What you have to do:
Start with the first line of the material. Repeat each line exactly through the one that contains "### 1. Plan Consent".

[[ Extracted information open ]]

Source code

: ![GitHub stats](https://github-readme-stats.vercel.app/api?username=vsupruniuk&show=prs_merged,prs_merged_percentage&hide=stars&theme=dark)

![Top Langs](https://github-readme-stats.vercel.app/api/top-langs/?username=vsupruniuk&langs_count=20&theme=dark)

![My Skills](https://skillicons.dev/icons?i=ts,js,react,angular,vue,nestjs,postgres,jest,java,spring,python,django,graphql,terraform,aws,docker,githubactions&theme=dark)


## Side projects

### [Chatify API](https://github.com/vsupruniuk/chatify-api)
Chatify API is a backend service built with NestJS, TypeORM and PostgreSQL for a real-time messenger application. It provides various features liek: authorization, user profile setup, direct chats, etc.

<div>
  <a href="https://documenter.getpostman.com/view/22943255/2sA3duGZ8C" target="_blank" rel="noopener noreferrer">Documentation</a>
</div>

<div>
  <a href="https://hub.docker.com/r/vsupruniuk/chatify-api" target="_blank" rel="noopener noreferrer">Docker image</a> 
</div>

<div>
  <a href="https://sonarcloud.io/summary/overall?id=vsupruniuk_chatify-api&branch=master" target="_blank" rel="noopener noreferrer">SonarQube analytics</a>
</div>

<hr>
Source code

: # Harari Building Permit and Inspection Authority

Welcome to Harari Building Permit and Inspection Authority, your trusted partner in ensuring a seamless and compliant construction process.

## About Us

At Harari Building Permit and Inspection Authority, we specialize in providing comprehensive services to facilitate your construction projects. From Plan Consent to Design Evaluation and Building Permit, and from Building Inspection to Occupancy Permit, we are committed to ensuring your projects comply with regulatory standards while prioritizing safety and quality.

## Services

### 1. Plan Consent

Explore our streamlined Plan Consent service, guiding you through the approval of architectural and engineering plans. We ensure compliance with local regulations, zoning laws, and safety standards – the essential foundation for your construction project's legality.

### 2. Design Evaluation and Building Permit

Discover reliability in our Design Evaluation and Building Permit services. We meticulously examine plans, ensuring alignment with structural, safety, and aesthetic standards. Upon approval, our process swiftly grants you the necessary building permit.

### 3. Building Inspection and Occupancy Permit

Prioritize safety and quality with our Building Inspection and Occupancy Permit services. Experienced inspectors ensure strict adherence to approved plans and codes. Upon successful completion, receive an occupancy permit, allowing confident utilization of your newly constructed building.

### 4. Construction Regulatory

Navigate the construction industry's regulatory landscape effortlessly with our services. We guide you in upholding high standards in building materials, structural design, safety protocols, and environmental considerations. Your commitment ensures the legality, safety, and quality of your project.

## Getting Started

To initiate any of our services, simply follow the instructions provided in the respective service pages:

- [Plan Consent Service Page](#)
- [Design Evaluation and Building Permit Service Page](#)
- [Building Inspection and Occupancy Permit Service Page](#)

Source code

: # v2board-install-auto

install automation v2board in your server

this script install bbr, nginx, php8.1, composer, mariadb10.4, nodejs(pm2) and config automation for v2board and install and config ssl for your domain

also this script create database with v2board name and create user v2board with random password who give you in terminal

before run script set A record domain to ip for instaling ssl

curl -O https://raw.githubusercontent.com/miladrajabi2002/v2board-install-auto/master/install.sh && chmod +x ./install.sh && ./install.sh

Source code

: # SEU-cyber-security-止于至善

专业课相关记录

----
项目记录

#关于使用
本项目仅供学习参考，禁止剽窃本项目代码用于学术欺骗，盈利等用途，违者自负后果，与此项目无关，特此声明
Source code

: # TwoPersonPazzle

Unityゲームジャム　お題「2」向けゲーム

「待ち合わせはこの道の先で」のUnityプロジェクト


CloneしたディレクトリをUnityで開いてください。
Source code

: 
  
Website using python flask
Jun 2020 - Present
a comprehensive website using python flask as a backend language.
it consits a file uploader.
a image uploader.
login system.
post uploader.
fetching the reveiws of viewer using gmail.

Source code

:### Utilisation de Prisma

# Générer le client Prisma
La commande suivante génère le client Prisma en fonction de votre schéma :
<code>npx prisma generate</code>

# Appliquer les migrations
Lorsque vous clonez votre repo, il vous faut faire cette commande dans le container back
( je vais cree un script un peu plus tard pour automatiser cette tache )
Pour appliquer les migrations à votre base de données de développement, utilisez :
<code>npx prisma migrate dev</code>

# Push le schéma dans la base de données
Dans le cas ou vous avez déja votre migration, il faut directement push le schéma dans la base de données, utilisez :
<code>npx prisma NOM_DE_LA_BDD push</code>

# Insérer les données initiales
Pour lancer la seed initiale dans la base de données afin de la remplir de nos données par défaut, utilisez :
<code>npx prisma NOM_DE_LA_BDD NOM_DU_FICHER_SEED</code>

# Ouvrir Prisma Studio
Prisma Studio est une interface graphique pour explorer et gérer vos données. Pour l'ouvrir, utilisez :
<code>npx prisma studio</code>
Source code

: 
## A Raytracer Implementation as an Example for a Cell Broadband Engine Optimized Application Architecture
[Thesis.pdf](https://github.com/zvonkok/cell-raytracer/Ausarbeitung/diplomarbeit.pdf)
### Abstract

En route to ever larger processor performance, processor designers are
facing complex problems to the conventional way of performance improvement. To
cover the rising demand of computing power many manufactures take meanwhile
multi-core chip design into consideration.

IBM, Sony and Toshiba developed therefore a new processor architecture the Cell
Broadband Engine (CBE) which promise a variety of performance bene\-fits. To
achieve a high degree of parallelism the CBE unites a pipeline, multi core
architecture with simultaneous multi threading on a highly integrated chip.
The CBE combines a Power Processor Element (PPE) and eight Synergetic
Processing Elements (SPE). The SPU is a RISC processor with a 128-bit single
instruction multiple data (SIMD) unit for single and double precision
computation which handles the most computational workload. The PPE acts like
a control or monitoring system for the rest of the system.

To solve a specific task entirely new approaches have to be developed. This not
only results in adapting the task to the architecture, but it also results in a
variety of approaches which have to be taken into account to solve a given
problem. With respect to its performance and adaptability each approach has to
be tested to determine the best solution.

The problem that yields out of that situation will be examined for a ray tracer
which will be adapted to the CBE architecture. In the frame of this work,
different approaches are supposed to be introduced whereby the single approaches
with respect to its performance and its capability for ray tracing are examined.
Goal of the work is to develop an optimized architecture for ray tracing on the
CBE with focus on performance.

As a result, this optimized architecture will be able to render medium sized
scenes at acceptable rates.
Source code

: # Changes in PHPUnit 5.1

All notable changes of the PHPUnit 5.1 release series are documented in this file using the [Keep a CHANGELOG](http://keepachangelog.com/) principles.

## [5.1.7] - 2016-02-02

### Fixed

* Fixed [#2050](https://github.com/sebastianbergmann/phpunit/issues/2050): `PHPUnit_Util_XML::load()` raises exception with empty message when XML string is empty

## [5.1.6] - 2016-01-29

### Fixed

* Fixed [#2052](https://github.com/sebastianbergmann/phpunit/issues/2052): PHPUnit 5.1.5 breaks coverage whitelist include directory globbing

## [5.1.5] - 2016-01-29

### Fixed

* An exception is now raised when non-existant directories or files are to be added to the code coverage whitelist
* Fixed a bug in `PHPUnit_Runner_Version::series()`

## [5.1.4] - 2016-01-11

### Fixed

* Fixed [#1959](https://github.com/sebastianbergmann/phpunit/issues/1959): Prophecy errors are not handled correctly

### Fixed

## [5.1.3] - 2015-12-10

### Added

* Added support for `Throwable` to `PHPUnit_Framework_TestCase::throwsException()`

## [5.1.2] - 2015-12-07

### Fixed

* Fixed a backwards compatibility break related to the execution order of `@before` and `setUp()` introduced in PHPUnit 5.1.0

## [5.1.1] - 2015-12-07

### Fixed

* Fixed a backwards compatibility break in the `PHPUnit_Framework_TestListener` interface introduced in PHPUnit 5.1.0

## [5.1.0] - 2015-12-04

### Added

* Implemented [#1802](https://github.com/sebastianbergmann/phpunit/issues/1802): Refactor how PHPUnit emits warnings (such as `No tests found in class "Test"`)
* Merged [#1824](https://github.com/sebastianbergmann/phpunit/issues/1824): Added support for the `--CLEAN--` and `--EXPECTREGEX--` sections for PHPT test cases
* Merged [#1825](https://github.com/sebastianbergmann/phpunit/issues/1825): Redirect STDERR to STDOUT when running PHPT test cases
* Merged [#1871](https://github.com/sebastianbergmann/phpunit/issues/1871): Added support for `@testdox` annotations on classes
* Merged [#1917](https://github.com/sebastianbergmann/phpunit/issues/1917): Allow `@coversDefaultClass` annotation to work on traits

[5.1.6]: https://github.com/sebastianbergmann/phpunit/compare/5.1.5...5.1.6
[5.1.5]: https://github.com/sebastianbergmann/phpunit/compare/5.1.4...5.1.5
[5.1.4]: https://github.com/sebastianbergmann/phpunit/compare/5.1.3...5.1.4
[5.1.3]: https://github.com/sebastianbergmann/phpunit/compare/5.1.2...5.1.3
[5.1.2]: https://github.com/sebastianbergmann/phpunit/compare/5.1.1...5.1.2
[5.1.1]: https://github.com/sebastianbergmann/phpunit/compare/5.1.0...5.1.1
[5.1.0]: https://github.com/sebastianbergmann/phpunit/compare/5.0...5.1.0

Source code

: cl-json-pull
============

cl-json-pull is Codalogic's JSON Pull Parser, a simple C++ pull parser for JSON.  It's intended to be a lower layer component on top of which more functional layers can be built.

[[ Extracted information closed ]]

Answer below:
Source code

: ![GitHub stats](https://github-readme-stats.vercel.app/api?username=vsupruniuk&show=prs_merged,prs_merged_percentage&hide=stars&theme=dark)

![Top Langs](https://github-readme-stats.vercel.app/api/top-langs/?username=vsupruniuk&langs_count=20&theme=dark)

![My Skills](https://skillicons.dev/icons?i=ts,js,react,angular,vue,nestjs,postgres,jest,java,spring,python,django,graphql,terraform,aws,docker,githubactions&theme=dark)


## Side projects

### [Chatify API](https://github.com/vsupruniuk/chatify-api)
Chatify API is a backend service built with NestJS, TypeORM and PostgreSQL for a real-time messenger application. It provides various features liek: authorization, user profile setup, direct chats, etc.

<div>
  <a href="https://documenter.getpostman.com/view/22943255/2sA3duGZ8C" target="_blank" rel="noopener noreferrer">Documentation</a>
</div>

<div>
  <a href="https://hub.docker.com/r/vsupruniuk/chatify-api" target="_blank" rel="noopener noreferrer">Docker image</a> 
</div>

<div>
  <a href="https://sonarcloud.io/summary/overall?id=vsupruniuk_chatify-api&branch=master" target="_blank" rel="noopener noreferrer">SonarQube analytics</a>
</div>

<hr>
Source code

: # Harari Building Permit and Inspection Authority

Welcome to Harari Building Permit and Inspection Authority, your trusted partner in ensuring a seamless and compliant construction process.

## About Us

At Harari Building Permit and Inspection Authority, we specialize in providing comprehensive services to facilitate your construction projects. From Plan Consent to Design Evaluation and Building Permit, and from Building Inspection to Occupancy Permit, we are committed to ensuring your projects comply with regulatory standards while prioritizing safety and quality.

## Services

### 1. Plan Consent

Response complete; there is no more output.